*Items from a dataset:*
════════════════════

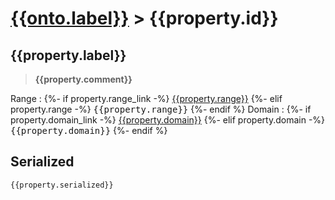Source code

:# [{{onto.label}}](../homepage.md) > {{property.id}}

## {{property.label}}

> **{{property.comment}}**

Range : {%- if property.range_link -%}
[{{property.range}}]({{property.range_link}})
{%- elif property.range -%}
<kbd>{{property.range}}</kbd>
{%- endif %}
Domain : {%- if property.domain_link -%}
[{{property.domain}}]({{property.domain_link}})
{%- elif property.domain -%}
<kbd>{{property.domain}}</kbd>
{%- endif %}

## Serialized

```ttl
{{property.serialized}}
```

════════════════════

*TASK OBJECTIVE:* Please transcribe all of the records above exactly, leaving out any pictures.

*EXERCISE SOLUTION:*
Source code

:# [{{onto.label}}](../homepage.md) > {{property.id}}

## {{property.label}}

> **{{property.comment}}**

Range : {%- if property.range_link -%}
[{{property.range}}]({{property.range_link}})
{%- elif property.range -%}
<kbd>{{property.range}}</kbd>
{%- endif %}
Domain : {%- if property.domain_link -%}
[{{property.domain}}]({{property.domain_link}})
{%- elif property.domain -%}
<kbd>{{property.domain}}</kbd>
{%- endif %}

## Serialized

```ttl
{{property.serialized}}
```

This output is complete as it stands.